### What you should do
Strip out all images, then restate the data verbatim.

Rendered images with source text
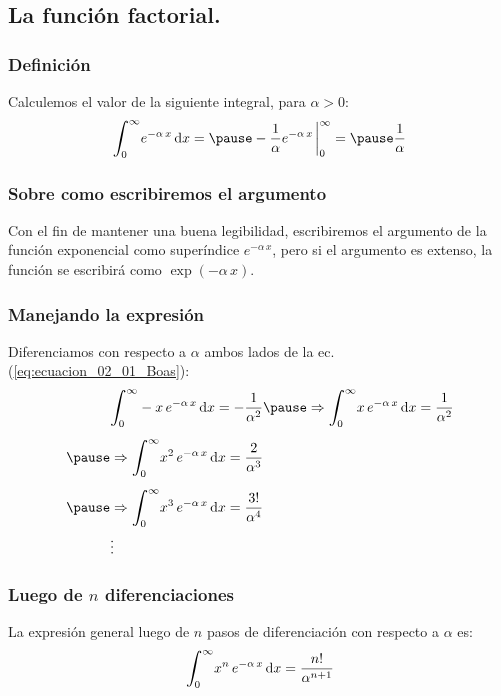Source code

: \documentclass[12pt]{beamer}
\begin{document}
\subsection{La función factorial.}

\begin{frame}
\frametitle{Definición}
Calculemos el valor de la siguiente integral, para $\alpha > 0$:
\pause
\begin{eqnarray}
\scaleint{6ex}_{\bs 0}^{\infty} e^{-\alpha \, x} \dd{x} = \pause - \dfrac{1}{\alpha} e^{-\alpha \, x}\eval_{0}^{\infty} = \pause \dfrac{1}{\alpha}
\label{eq:ecuacion_02_01_Boas}
\end{eqnarray}
\end{frame}
\begin{frame}
\frametitle{Sobre como escribiremos el argumento}
Con el fin de mantener una buena legibilidad, escribiremos el argumento de la función exponencial como superíndice $e^{-\alpha \, x}$, pero si el argumento es extenso, la función se escribirá como $\exp(-\alpha \, x)$.
\end{frame}
\begin{frame}
\frametitle{Manejando la expresión}
Diferenciamos con respecto a $\alpha$ ambos lados de la ec. (\ref{eq:ecuacion_02_01_Boas}):
\pause
\begin{eqnarray*}
\begin{aligned}
&\scaleint{6ex}_{\bs 0}^{\infty} - x \, e^{-\alpha \, x} \dd{x} = - \dfrac{1}{\alpha^{2}} \pause
\Rightarrow \scaleint{6ex}_{\bs 0}^{\infty} x \, e^{-\alpha \, x} \dd{x} = \dfrac{1}{\alpha^{2}} \\[0.5em] \pause
&\Rightarrow \scaleint{6ex}_{\bs 0}^{\infty} x^{2} \, e^{-\alpha \, x} \dd{x} = \dfrac{2}{\alpha^{3}} \\[0.5em] \pause
&\Rightarrow \scaleint{6ex}_{\bs 0}^{\infty} x^{3} \, e^{-\alpha \, x} \dd{x} = \dfrac{3!}{\alpha^{4}} \\
& \vdots
\end{aligned}
\end{eqnarray*}
\end{frame}
\begin{frame}
\frametitle{Luego de $n$ diferenciaciones}
La expresión general luego de $n$ pasos de diferenciación con respecto a $\alpha$ es:
\pause
\begin{align}
\scaleint{6ex}_{\bs 0}^{\infty} x^{n} \, e^{-\alpha \, x} \dd{x} = \dfrac{n!}{\alpha^{n+1}}
\label{eq:ecuacion_02_02}
\end{align}
\end{frame}
\end{document}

### Solution for this task
Source code

: \documentclass[12pt]{beamer}
\begin{document}
\subsection{La función factorial.}

\begin{frame}
\frametitle{Definición}
Calculemos el valor de la siguiente integral, para $\alpha > 0$:
\pause
\begin{eqnarray}
\scaleint{6ex}_{\bs 0}^{\infty} e^{-\alpha \, x} \dd{x} = \pause - \dfrac{1}{\alpha} e^{-\alpha \, x}\eval_{0}^{\infty} = \pause \dfrac{1}{\alpha}
\label{eq:ecuacion_02_01_Boas}
\end{eqnarray}
\end{frame}
\begin{frame}
\frametitle{Sobre como escribiremos el argumento}
Con el fin de mantener una buena legibilidad, escribiremos el argumento de la función exponencial como superíndice $e^{-\alpha \, x}$, pero si el argumento es extenso, la función se escribirá como $\exp(-\alpha \, x)$.
\end{frame}
\begin{frame}
\frametitle{Manejando la expresión}
Diferenciamos con respecto a $\alpha$ ambos lados de la ec. (\ref{eq:ecuacion_02_01_Boas}):
\pause
\begin{eqnarray*}
\begin{aligned}
&\scaleint{6ex}_{\bs 0}^{\infty} - x \, e^{-\alpha \, x} \dd{x} = - \dfrac{1}{\alpha^{2}} \pause
\Rightarrow \scaleint{6ex}_{\bs 0}^{\infty} x \, e^{-\alpha \, x} \dd{x} = \dfrac{1}{\alpha^{2}} \\[0.5em] \pause
&\Rightarrow \scaleint{6ex}_{\bs 0}^{\infty} x^{2} \, e^{-\alpha \, x} \dd{x} = \dfrac{2}{\alpha^{3}} \\[0.5em] \pause
&\Rightarrow \scaleint{6ex}_{\bs 0}^{\infty} x^{3} \, e^{-\alpha \, x} \dd{x} = \dfrac{3!}{\alpha^{4}} \\
& \vdots
\end{aligned}
\end{eqnarray*}
\end{frame}
\begin{frame}
\frametitle{Luego de $n$ diferenciaciones}
La expresión general luego de $n$ pasos de diferenciación con respecto a $\alpha$ es:
\pause
\begin{align}
\scaleint{6ex}_{\bs 0}^{\infty} x^{n} \, e^{-\alpha \, x} \dd{x} = \dfrac{n!}{\alpha^{n+1}}
\label{eq:ecuacion_02_02}
\end{align}
\end{frame}
\end{document}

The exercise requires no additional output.